#### [DESCRIPTION OF THE TASK]
Note each line of the entries that includes "been". Then copy those lines.

#### [RECORDS TO PROCESS]
━━━━━━━━
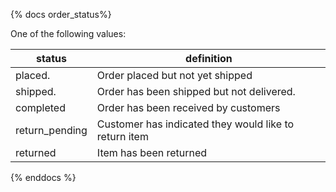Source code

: {% docs order_status%}

One of the following values:

| status         | definition                                            |
|----------------|-------------------------------------------------------|
| placed.        | Order placed but not yet shipped                      |
| shipped.       | Order has been shipped but not delivered.             |
| completed      | Order has been received by customers                  |
| return_pending | Customer has indicated they would like to return item |
| returned       | Item has been returned                                |

{% enddocs %}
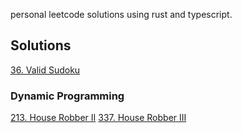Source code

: personal leetcode solutions using rust and typescript.

## Solutions
[36. Valid Sudoku](./valid-sudoku.md)

### Dynamic Programming
[213. House Robber II](./house-robber-ii.md)
[337. House Robber III](./house-robber-iii.md)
━━━━━━━━
#### [YOUR RESPONSE]
| shipped.       | Order has been shipped but not delivered.             |
| completed      | Order has been received by customers                  |
| returned       | Item has been returned                                |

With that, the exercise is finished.